(WORK TO COMPLETE) In your output, repeat each entry exactly and include no pictures.

(AVAILABLE DATA)
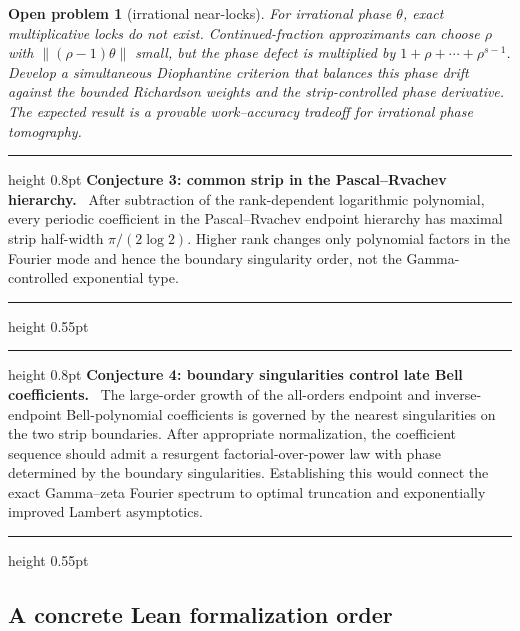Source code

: \documentclass[11pt,oneside]{article}
\numberwithin{equation}{section}
\newtheorem{problem}[theorem]{Open problem}
\theoremstyle{definition}
\theoremstyle{remark}
\newenvironment{conjecturebox}[1]{%
  \par\medskip\noindent\begin{center}\begin{minipage}{0.94\textwidth}%
  \color{Gold}\hrule height 0.8pt\vspace{0.6em}%
  \color{black}\textbf{\color{Gold}#1.}\ }{%
  \par\vspace{0.6em}\color{Gold}\hrule height 0.55pt
  \end{minipage}\end{center}\medskip}
\begin{document}
\begin{problem}[irrational near-locks]
For irrational phase $\theta$, exact multiplicative locks do not exist.  Continued-fraction
approximants can choose $\rho$ with $\|(\rho-1)\theta\|$ small, but the phase defect is
multiplied by $1+\rho+\cdots+\rho^{s-1}$.  Develop a simultaneous Diophantine criterion that
balances this phase drift against the bounded Richardson weights and the strip-controlled
phase derivative.  The expected result is a provable work--accuracy tradeoff for irrational
phase tomography.
\end{problem}

\begin{conjecturebox}{Conjecture 3: common strip in the Pascal--Rvachev hierarchy}
After subtraction of the rank-dependent logarithmic polynomial, every periodic coefficient
in the Pascal--Rvachev endpoint hierarchy has maximal strip half-width
$\pi/(2\log2)$.  Higher rank changes only polynomial factors in the Fourier mode and hence
the boundary singularity order, not the Gamma-controlled exponential type.
\end{conjecturebox}

\begin{conjecturebox}{Conjecture 4: boundary singularities control late Bell coefficients}
The large-order growth of the all-orders endpoint and inverse-endpoint Bell-polynomial
coefficients is governed by the nearest singularities on the two strip boundaries.  After
appropriate normalization, the coefficient sequence should admit a resurgent
factorial-over-power law with phase determined by the boundary singularities.  Establishing
this would connect the exact Gamma--zeta Fourier spectrum to optimal truncation and
exponentially improved Lambert asymptotics.
\end{conjecturebox}

\subsection{A concrete Lean formalization order}
\end{document}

(ANSWER TO THIS PROBLEM)
Source code

: \documentclass[11pt,oneside]{article}
\numberwithin{equation}{section}
\newtheorem{problem}[theorem]{Open problem}
\theoremstyle{definition}
\theoremstyle{remark}
\newenvironment{conjecturebox}[1]{%
  \par\medskip\noindent\begin{center}\begin{minipage}{0.94\textwidth}%
  \color{Gold}\hrule height 0.8pt\vspace{0.6em}%
  \color{black}\textbf{\color{Gold}#1.}\ }{%
  \par\vspace{0.6em}\color{Gold}\hrule height 0.55pt
  \end{minipage}\end{center}\medskip}
\begin{document}
\begin{problem}[irrational near-locks]
For irrational phase $\theta$, exact multiplicative locks do not exist.  Continued-fraction
approximants can choose $\rho$ with $\|(\rho-1)\theta\|$ small, but the phase defect is
multiplied by $1+\rho+\cdots+\rho^{s-1}$.  Develop a simultaneous Diophantine criterion that
balances this phase drift against the bounded Richardson weights and the strip-controlled
phase derivative.  The expected result is a provable work--accuracy tradeoff for irrational
phase tomography.
\end{problem}

\begin{conjecturebox}{Conjecture 3: common strip in the Pascal--Rvachev hierarchy}
After subtraction of the rank-dependent logarithmic polynomial, every periodic coefficient
in the Pascal--Rvachev endpoint hierarchy has maximal strip half-width
$\pi/(2\log2)$.  Higher rank changes only polynomial factors in the Fourier mode and hence
the boundary singularity order, not the Gamma-controlled exponential type.
\end{conjecturebox}

\begin{conjecturebox}{Conjecture 4: boundary singularities control late Bell coefficients}
The large-order growth of the all-orders endpoint and inverse-endpoint Bell-polynomial
coefficients is governed by the nearest singularities on the two strip boundaries.  After
appropriate normalization, the coefficient sequence should admit a resurgent
factorial-over-power law with phase determined by the boundary singularities.  Establishing
this would connect the exact Gamma--zeta Fourier spectrum to optimal truncation and
exponentially improved Lambert asymptotics.
\end{conjecturebox}

\subsection{A concrete Lean formalization order}
\end{document}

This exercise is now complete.